─── Extracted information

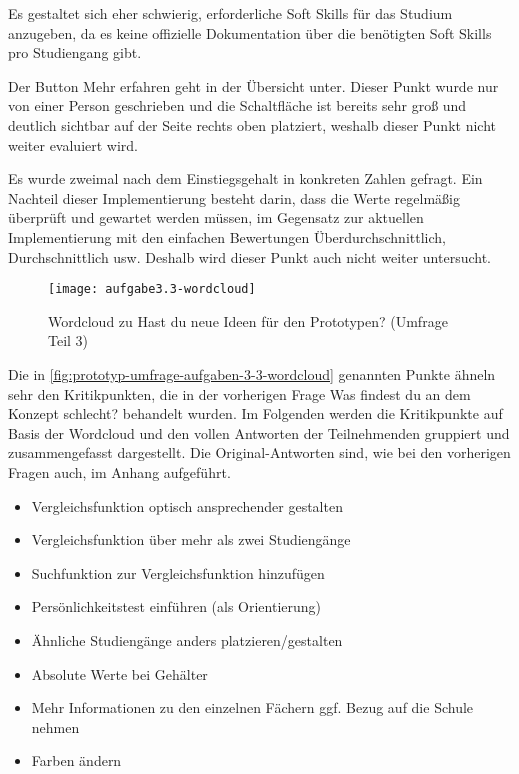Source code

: Es gestaltet sich eher schwierig, erforderliche Soft Skills für das Studium anzugeben, da es keine offizielle Dokumentation über die benötigten Soft Skills pro Studiengang gibt.

Der Button \glqq Mehr erfahren\grqq{} geht in der Übersicht unter. Dieser Punkt wurde nur von einer Person geschrieben und die Schaltfläche ist bereits sehr groß und deutlich sichtbar auf der Seite rechts oben platziert, weshalb dieser Punkt nicht weiter evaluiert wird.

Es wurde zweimal nach dem Einstiegsgehalt in konkreten Zahlen gefragt. Ein Nachteil dieser Implementierung besteht darin, dass die Werte regelmäßig überprüft und gewartet werden müssen, im Gegensatz zur aktuellen Implementierung mit den einfachen Bewertungen \glqq Überdurchschnittlich\grqq{}, \glqq Durchschnittlich\grqq{} usw. Deshalb wird dieser Punkt auch nicht weiter untersucht.

\begin{figure}[H]
    \centering
    \texttt{[image: aufgabe3.3-wordcloud]}
    \caption{Wordcloud zu \glqq Hast du neue Ideen für den Prototypen?\grqq{} (Umfrage Teil 3)}
    \label{fig:prototyp-umfrage-aufgaben-3-3-wordcloud}
\end{figure}

Die in \autoref{fig:prototyp-umfrage-aufgaben-3-3-wordcloud} genannten Punkte ähneln sehr den Kritikpunkten, die in der vorherigen Frage \glqq Was findest du an dem Konzept schlecht?\grqq{} behandelt wurden. Im Folgenden werden die Kritikpunkte auf Basis der Wordcloud und den vollen Antworten der Teilnehmenden gruppiert und zusammengefasst dargestellt. Die Original-Antworten sind, wie bei den vorherigen Fragen auch, im Anhang aufgeführt.


\begin{itemize}
    \item Vergleichsfunktion optisch ansprechender gestalten
    \item Vergleichsfunktion über mehr als zwei Studiengänge
    \item Suchfunktion zur Vergleichsfunktion hinzufügen
    \item Persönlichkeitstest einführen (als Orientierung)
    \item Ähnliche Studiengänge anders platzieren/gestalten
    \item Absolute Werte bei Gehälter
    \item Mehr Informationen zu den einzelnen Fächern ggf. Bezug auf die Schule
    nehmen
    \item Farben ändern
\end{itemize}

──────

▸ **Requirement**:
Among the records above, find each line holding "gestalten" and list it.

▸ **Problem solution**:
    \item Vergleichsfunktion optisch ansprechender gestalten
    \item Ähnliche Studiengänge anders platzieren/gestalten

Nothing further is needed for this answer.